## Exercise objective
From the entries below, pull out each line where "Axeyum" appears.

## Supplied material
______________________________

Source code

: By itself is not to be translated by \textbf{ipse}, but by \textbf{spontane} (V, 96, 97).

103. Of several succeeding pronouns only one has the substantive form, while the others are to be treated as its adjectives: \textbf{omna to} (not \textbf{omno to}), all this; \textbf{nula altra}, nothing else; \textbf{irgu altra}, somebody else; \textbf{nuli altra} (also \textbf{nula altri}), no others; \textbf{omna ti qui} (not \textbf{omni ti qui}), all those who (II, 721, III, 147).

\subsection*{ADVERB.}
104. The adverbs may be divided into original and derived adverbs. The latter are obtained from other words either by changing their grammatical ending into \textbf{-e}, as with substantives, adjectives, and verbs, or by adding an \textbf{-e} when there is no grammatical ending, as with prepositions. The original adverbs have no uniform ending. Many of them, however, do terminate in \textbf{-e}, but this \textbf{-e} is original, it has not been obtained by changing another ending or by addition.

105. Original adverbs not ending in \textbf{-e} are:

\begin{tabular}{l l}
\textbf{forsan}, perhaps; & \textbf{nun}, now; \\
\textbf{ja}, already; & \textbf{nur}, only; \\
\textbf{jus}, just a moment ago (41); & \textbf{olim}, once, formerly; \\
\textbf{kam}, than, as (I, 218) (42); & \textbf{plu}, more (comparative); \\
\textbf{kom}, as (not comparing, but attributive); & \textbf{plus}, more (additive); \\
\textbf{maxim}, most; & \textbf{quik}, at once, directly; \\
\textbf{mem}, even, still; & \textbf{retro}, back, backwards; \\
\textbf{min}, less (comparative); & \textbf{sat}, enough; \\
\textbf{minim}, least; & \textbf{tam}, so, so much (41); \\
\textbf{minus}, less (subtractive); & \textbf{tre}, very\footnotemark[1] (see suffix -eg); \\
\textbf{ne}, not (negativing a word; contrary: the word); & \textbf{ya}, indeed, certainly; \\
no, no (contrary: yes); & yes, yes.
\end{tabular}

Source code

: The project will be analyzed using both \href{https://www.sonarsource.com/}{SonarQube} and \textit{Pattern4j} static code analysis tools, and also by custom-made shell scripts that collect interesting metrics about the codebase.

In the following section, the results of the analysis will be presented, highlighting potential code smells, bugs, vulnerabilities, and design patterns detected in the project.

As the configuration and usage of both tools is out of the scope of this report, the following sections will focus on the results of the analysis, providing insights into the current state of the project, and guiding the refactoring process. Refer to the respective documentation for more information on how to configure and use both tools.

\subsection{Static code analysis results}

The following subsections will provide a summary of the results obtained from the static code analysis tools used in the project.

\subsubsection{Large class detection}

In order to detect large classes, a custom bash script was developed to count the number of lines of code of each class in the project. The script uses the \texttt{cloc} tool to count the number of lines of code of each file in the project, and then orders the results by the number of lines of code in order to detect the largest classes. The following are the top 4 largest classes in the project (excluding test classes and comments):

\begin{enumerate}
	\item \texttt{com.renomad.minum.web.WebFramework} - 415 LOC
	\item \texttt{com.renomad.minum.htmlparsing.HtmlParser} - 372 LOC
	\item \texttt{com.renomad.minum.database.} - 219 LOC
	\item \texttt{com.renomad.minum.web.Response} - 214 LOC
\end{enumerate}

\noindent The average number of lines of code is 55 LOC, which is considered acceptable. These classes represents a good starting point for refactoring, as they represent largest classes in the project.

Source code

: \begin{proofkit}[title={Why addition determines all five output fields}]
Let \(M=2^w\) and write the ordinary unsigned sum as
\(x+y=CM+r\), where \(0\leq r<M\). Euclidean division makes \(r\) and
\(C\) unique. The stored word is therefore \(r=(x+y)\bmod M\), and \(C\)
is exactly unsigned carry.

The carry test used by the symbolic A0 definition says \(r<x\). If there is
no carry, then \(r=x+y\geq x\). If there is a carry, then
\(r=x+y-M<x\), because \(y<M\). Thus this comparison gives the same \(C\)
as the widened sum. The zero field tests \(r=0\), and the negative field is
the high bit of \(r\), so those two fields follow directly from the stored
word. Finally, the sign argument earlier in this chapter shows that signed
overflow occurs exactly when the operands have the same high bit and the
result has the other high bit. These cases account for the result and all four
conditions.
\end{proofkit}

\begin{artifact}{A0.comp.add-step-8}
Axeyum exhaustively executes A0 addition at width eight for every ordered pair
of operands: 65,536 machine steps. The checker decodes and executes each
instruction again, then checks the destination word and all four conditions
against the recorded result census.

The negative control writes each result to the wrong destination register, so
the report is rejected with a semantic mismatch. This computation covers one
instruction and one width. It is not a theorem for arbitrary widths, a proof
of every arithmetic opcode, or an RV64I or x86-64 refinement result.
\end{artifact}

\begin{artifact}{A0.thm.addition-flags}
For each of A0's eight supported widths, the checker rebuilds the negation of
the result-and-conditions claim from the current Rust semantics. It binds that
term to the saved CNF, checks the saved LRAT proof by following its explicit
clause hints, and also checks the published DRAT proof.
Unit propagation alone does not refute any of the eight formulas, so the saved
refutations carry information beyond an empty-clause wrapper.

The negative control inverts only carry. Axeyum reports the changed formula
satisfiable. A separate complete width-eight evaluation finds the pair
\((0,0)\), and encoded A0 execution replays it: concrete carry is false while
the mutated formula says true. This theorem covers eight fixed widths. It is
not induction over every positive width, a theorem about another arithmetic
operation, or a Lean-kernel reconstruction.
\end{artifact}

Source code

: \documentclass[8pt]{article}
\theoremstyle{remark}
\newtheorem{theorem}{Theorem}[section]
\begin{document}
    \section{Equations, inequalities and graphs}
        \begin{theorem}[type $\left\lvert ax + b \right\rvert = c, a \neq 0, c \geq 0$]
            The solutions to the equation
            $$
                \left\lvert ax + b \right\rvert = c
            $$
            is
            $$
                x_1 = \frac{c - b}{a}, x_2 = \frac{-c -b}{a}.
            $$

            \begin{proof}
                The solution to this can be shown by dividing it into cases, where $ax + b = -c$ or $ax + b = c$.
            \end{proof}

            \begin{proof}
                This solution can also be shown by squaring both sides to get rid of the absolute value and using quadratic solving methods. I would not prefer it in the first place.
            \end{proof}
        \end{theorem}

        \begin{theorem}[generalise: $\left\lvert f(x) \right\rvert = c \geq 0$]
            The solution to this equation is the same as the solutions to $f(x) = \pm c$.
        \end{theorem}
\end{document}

______________________________

## Answer box
Axeyum exhaustively executes A0 addition at width eight for every ordered pair
The negative control inverts only carry. Axeyum reports the changed formula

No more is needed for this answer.